Vote occurred February 10, 2022.
Since 2000 the world has produced as much plastic as humans have produced in all of history up to that point.1 Each year we release 11 million tons of plastic waste into the ocean. This could triple in the next 20 years without substantive action.2 If we don’t act, by 2050 there could be more plastic than fish in the oceans.3
Why it’s relevant
Tyson does not disclose the amount of plastic packaging it uses or any targets it has for reducing plastic use. In one independent study of corporate plastic pollution, Tyson received an F, lagging many of its competitors.4 This is out of step with other supply-chain efforts to reduce plastic use and packaging waste, including at competitors Pilgrim’s Pride, Hormel Foods, and Smithfield Foods. Many of Tyson’s largest customers, such as Walmart and Target, already have initiatives to reduce plastic packaging. This reveals a gap between Tyson’s strategy and that of its customers.
Shareholders requested that Tyson report on its use of plastic packaging and how it can increase the scale, pace, and rigor of its sustainable packaging efforts by reducing absolute plastic packaging use.

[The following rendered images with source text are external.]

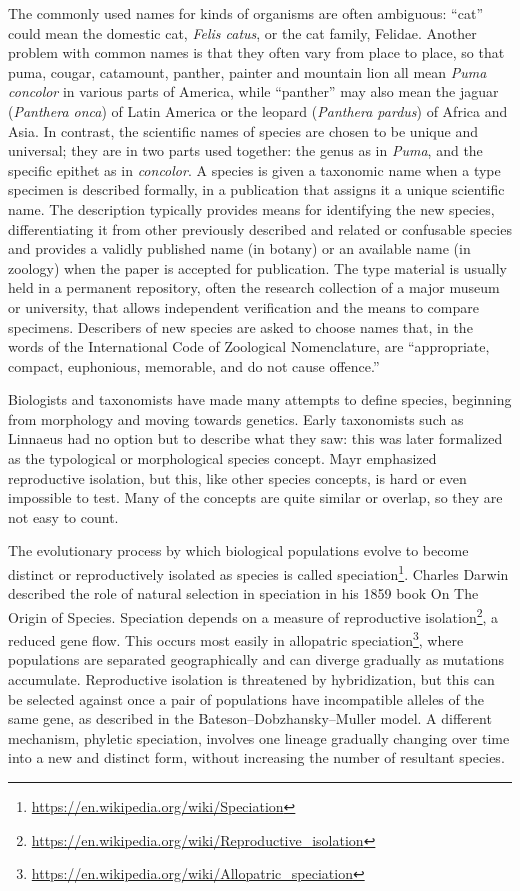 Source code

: \documentclass[]{book}
\let\rmarkdownfootnote\footnote%
\def\footnote{\protect\rmarkdownfootnote}
\renewcommand{\href}[2]{#2\footnote{\url{#1}}}
\theoremstyle{definition}
\theoremstyle{definition}
\theoremstyle{definition}
\theoremstyle{remark}
\begin{document}
The commonly used names for kinds of organisms are often ambiguous:
``cat'' could mean the domestic cat, \emph{Felis catus}, or the cat family,
Felidae. Another problem with common names is that they often vary from
place to place, so that puma, cougar, catamount, panther, painter and
mountain lion all mean \emph{Puma concolor} in various parts of America, while
``panther'' may also mean the jaguar (\emph{Panthera onca}) of Latin America or
the leopard (\emph{Panthera pardus}) of Africa and Asia. In contrast, the
scientific names of species are chosen to be unique and universal; they
are in two parts used together: the genus as in \emph{Puma}, and the specific
epithet as in \emph{concolor}. A species is given a taxonomic name when a type
specimen is described formally, in a publication that assigns it a
unique scientific name. The description typically provides means for
identifying the new species, differentiating it from other previously
described and related or confusable species and provides a validly
published name (in botany) or an available name (in zoology) when the
paper is accepted for publication. The type material is usually held in
a permanent repository, often the research collection of a major museum
or university, that allows independent verification and the means to
compare specimens. Describers of new species are asked to choose names
that, in the words of the International Code of Zoological Nomenclature,
are ``appropriate, compact, euphonious, memorable, and do not cause
offence.''

Biologists and taxonomists have made many attempts to define species,
beginning from morphology and moving towards genetics. Early taxonomists
such as Linnaeus had no option but to describe what they saw: this was
later formalized as the typological or morphological species concept.
Mayr emphasized reproductive isolation, but this, like other species
concepts, is hard or even impossible to test. Many of the concepts are
quite similar or overlap, so they are not easy to count.

The evolutionary process by which biological populations evolve to
become distinct or reproductively isolated as species is called
\href{https://en.wikipedia.org/wiki/Speciation}{speciation}. Charles Darwin described the role of natural selection in
speciation in his 1859 book On The Origin of Species. Speciation depends on
a measure of \href{https://en.wikipedia.org/wiki/Reproductive_isolation}{reproductive isolation}, a reduced gene flow. This occurs
most easily in \href{https://en.wikipedia.org/wiki/Allopatric_speciation}{allopatric speciation}, where populations are separated
geographically and can diverge gradually as mutations accumulate.
Reproductive isolation is threatened by hybridization, but this can be
selected against once a pair of populations have incompatible alleles of
the same gene, as described in the Bateson--Dobzhansky--Muller model. A
different mechanism, phyletic speciation, involves one lineage gradually
changing over time into a new and distinct form, without increasing the
number of resultant species.
\end{document}
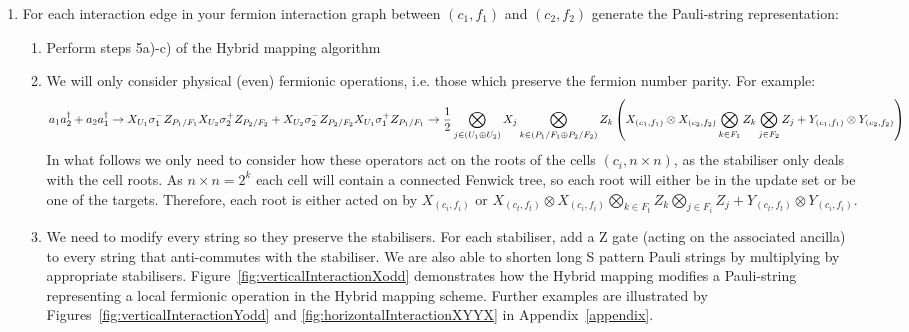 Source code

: \documentclass[pdftex,pra,aps,twocolumn,twoside]{revtex4-2}
\theoremstyle{plain}
\theoremstyle{note}
\newcommand\+{{\footnotesize \raisebox{0.3ex}{+}}}
\begin{document}
\begin{enumerate}
\begin{enumerate}
\begin{figure}
    \end{figure}
    \\\\This technique exploits the newly created stabiliser of the previously entangled ancilla to cancel out most of the gates required to entangle the next ancilla in the row.
    \end{enumerate}
    \item For each interaction edge in your fermion interaction graph between $(c_1, f_1)$ and $(c_2, f_2)$ generate the Pauli-string representation:
    \begin{enumerate}
        \item Perform steps 5a)-c) of the Hybrid mapping algorithm
        \item We will only consider physical (even) fermionic operations, i.e. those which preserve the fermion number parity. For example:
        \begin{dmath*}
                    a_1a^{\dagger}_2 +a_2a^{\dagger}_1  \rightarrow X_{U_1}  \sigma^-_1  Z_{P_1/F_1}  X_{U_2}  \sigma^+_2Z_{P_2/F_2} +  X_{U_2}  \sigma^-_2  Z_{P_2/F_2}  X_{U_1}  \sigma^+_1Z_{P_1/F_1}
                    \rightarrow \frac{1}{2}\bigotimes_{j \in (U_1 \oplus U_2)} X_j \bigotimes_{k \in (P_1/F_1 \oplus P_2/F_2)} Z_k \> \\ \left( X_{(c_1, f_1)} \otimes X_{(c_2, f_2)} \bigotimes_{k \in F_1} Z_k \bigotimes_{j \in F_2} Z_j  + Y_{(c_1, f_1)}  \otimes Y_{(c_2, f_2)} \right) 
            \end{dmath*}
        In what follows we only need to consider how these operators act on the roots of the cells $(c_i, n\times n)$, as the stabiliser only deals with the cell roots. As $n\times n = 2^k$ each cell will contain a connected Fenwick tree, so each root will either be in the update set or be one of the targets. Therefore, each root is either acted on by $X_{(c_i, f_i)} $ or $X_{(c_t, f_t)} \otimes X_{(c_i, f_i)} \bigotimes_{k \in F_t} Z_k \bigotimes_{j \in F_i} Z_j  + Y_{(c_t, f_t)}  \otimes Y_{(c_i, f_i)} $. 
        \item We need to modify every string so they preserve the stabilisers. For each stabiliser, add a Z gate (acting on the associated ancilla) to every string that anti-commutes with the stabiliser. We are also able to shorten long S pattern Pauli strings by multiplying by appropriate stabilisers. Figure~\ref{fig:verticalInteractionXodd} demonstrates how the Hybrid\+ mapping modifies a Pauli-string representing a local fermionic operation in the Hybrid mapping scheme. Further examples are illustrated by Figures~\ref{fig:verticalInteractionYodd} and \ref{fig:horizontalInteractionXYYX} in Appendix~\ref{appendix}.\\\\

\end{enumerate}
\end{enumerate}
\end{document}
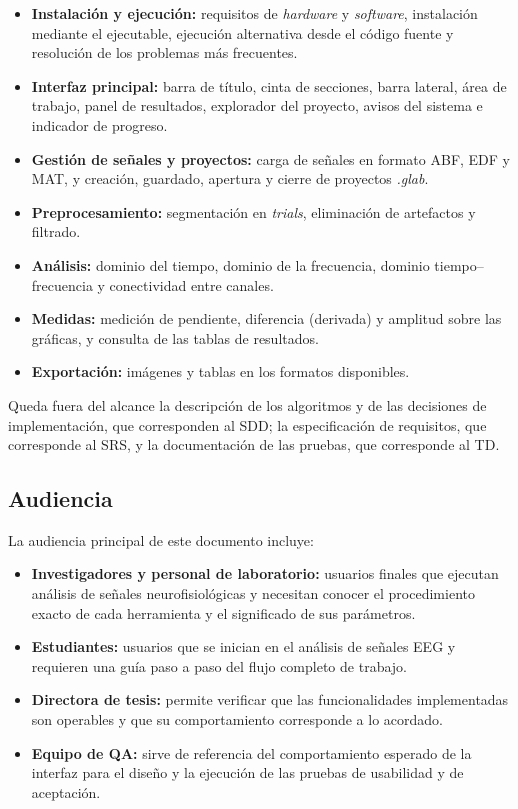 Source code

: \documentclass[11pt,a4paper]{article}
\begin{document}
    \begin{itemize}
        \item \textbf{Instalaci\'on y ejecuci\'on:} requisitos de \textit{hardware} y \textit{software}, instalaci\'on mediante el ejecutable, ejecuci\'on alternativa desde el c\'odigo fuente y resoluci\'on de los problemas m\'as frecuentes.
        \item \textbf{Interfaz principal:} barra de t\'itulo, cinta de secciones, barra lateral, \'area de trabajo, panel de resultados, explorador del proyecto, avisos del sistema e indicador de progreso.
        \item \textbf{Gesti\'on de se\~nales y proyectos:} carga de se\~nales en formato ABF, EDF y MAT, y creaci\'on, guardado, apertura y cierre de proyectos \textit{.glab}.
        \item \textbf{Preprocesamiento:} segmentaci\'on en \textit{trials}, eliminaci\'on de artefactos y filtrado.
        \item \textbf{An\'alisis:} dominio del tiempo, dominio de la frecuencia, dominio tiempo--frecuencia y conectividad entre canales.
        \item \textbf{Medidas:} medici\'on de pendiente, diferencia (derivada) y amplitud sobre las gr\'aficas, y consulta de las tablas de resultados.
        \item \textbf{Exportaci\'on:} im\'agenes y tablas en los formatos disponibles.
    \end{itemize}

    Queda fuera del alcance la descripci\'on de los algoritmos y de las decisiones de implementaci\'on, que corresponden al SDD; la especificaci\'on de requisitos, que corresponde al SRS, y la documentaci\'on de las pruebas, que corresponde al TD.

    \subsection{Audiencia}
    La audiencia principal de este documento incluye:
    \begin{itemize}
        \item \textbf{Investigadores y personal de laboratorio:} usuarios finales que ejecutan an\'alisis de se\~nales neurofisiol\'ogicas y necesitan conocer el procedimiento exacto de cada herramienta y el significado de sus par\'ametros.
        \item \textbf{Estudiantes:} usuarios que se inician en el an\'alisis de se\~nales EEG y requieren una gu\'ia paso a paso del flujo completo de trabajo.
        \item \textbf{Directora de tesis:} permite verificar que las funcionalidades implementadas son operables y que su comportamiento corresponde a lo acordado.
        \item \textbf{Equipo de QA:} sirve de referencia del comportamiento esperado de la interfaz para el dise\~no y la ejecuci\'on de las pruebas de usabilidad y de aceptaci\'on.
    \end{itemize}
\end{document}
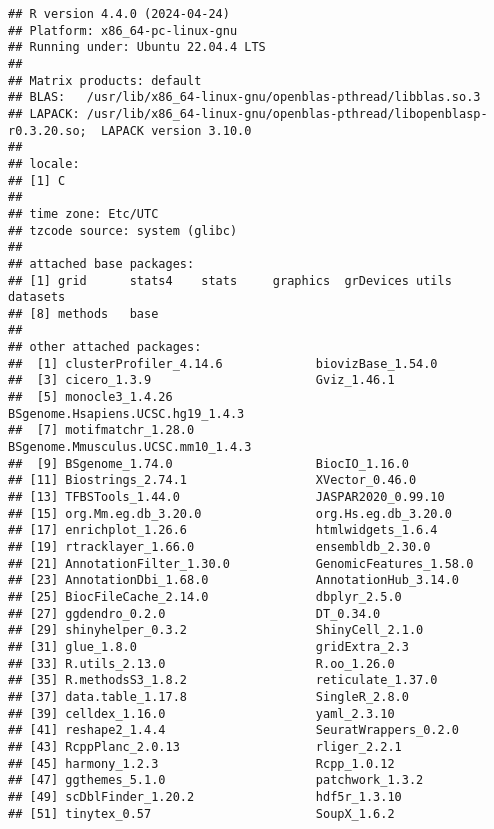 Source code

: \documentclass[
  11pt,
  a4paper,
]{article}
\begin{document}
\begin{verbatim}
## R version 4.4.0 (2024-04-24)
## Platform: x86_64-pc-linux-gnu
## Running under: Ubuntu 22.04.4 LTS
## 
## Matrix products: default
## BLAS:   /usr/lib/x86_64-linux-gnu/openblas-pthread/libblas.so.3 
## LAPACK: /usr/lib/x86_64-linux-gnu/openblas-pthread/libopenblasp-r0.3.20.so;  LAPACK version 3.10.0
## 
## locale:
## [1] C
## 
## time zone: Etc/UTC
## tzcode source: system (glibc)
## 
## attached base packages:
## [1] grid      stats4    stats     graphics  grDevices utils     datasets 
## [8] methods   base     
## 
## other attached packages:
##  [1] clusterProfiler_4.14.6             biovizBase_1.54.0                 
##  [3] cicero_1.3.9                       Gviz_1.46.1                       
##  [5] monocle3_1.4.26                    BSgenome.Hsapiens.UCSC.hg19_1.4.3 
##  [7] motifmatchr_1.28.0                 BSgenome.Mmusculus.UCSC.mm10_1.4.3
##  [9] BSgenome_1.74.0                    BiocIO_1.16.0                     
## [11] Biostrings_2.74.1                  XVector_0.46.0                    
## [13] TFBSTools_1.44.0                   JASPAR2020_0.99.10                
## [15] org.Mm.eg.db_3.20.0                org.Hs.eg.db_3.20.0               
## [17] enrichplot_1.26.6                  htmlwidgets_1.6.4                 
## [19] rtracklayer_1.66.0                 ensembldb_2.30.0                  
## [21] AnnotationFilter_1.30.0            GenomicFeatures_1.58.0            
## [23] AnnotationDbi_1.68.0               AnnotationHub_3.14.0              
## [25] BiocFileCache_2.14.0               dbplyr_2.5.0                      
## [27] ggdendro_0.2.0                     DT_0.34.0                         
## [29] shinyhelper_0.3.2                  ShinyCell_2.1.0                   
## [31] glue_1.8.0                         gridExtra_2.3                     
## [33] R.utils_2.13.0                     R.oo_1.26.0                       
## [35] R.methodsS3_1.8.2                  reticulate_1.37.0                 
## [37] data.table_1.17.8                  SingleR_2.8.0                     
## [39] celldex_1.16.0                     yaml_2.3.10                       
## [41] reshape2_1.4.4                     SeuratWrappers_0.2.0              
## [43] RcppPlanc_2.0.13                   rliger_2.2.1                      
## [45] harmony_1.2.3                      Rcpp_1.0.12                       
## [47] ggthemes_5.1.0                     patchwork_1.3.2                   
## [49] scDblFinder_1.20.2                 hdf5r_1.3.10                      
## [51] tinytex_0.57                       SoupX_1.6.2                       

\end{verbatim}
\end{document}
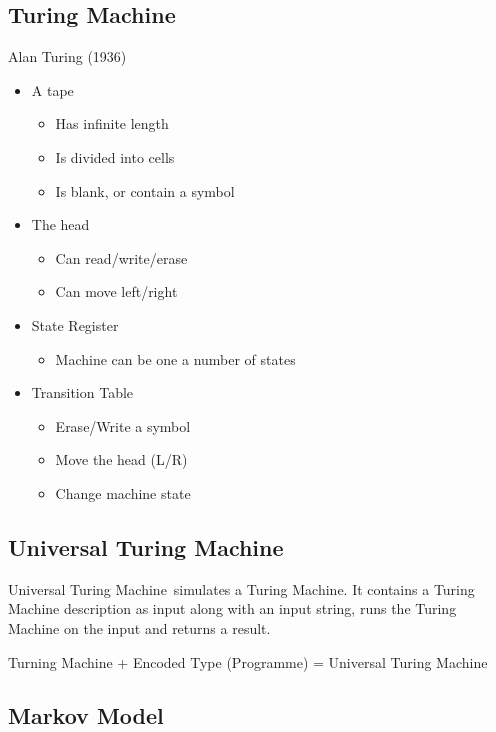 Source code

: \documentclass[a4paper, openany]{book}
\begin{document}
\subsection{Turing Machine}

Alan Turing (1936)

\begin{itemize}
  \item A tape
  \begin{itemize}
    \item Has infinite length
    \item Is divided into cells
    \item Is blank, or contain a symbol
  \end{itemize}
  \item The head
  \begin{itemize}
    \item Can read/write/erase
    \item Can move left/right
  \end{itemize}
  \item State Register
  \begin{itemize}
    \item Machine can be one a number of states
  \end{itemize}
  \item Transition Table
  \begin{itemize}
    \item Erase/Write a symbol
    \item Move the head (L/R)
    \item Change machine state
  \end{itemize}
\end{itemize}

\subsection{Universal Turing Machine}

Universal Turing Machine~simulates a Turing Machine. It contains a
Turing Machine description as input along with an input string, runs the
Turing Machine on the input and returns a result.

Turning Machine + Encoded Type (Programme) = Universal Turing Machine

\subsection{Markov Model}
\end{document}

Even though unsuccessful, this proposal brought attention to the continued use of plastic packaging at Tyson—a critical issue for both the environment and Tyson’s future. The company is now taking some actions but could go further. It has reduced the use of single-use plastics and increased the amount of post-consumer recycled content in its packaging to 37.5% of all packaging. For certain brands such as Raised and Rooted, it has increased bio-based plastic material to 60% of packaging.
The proposal failed with 13.7% of the vote.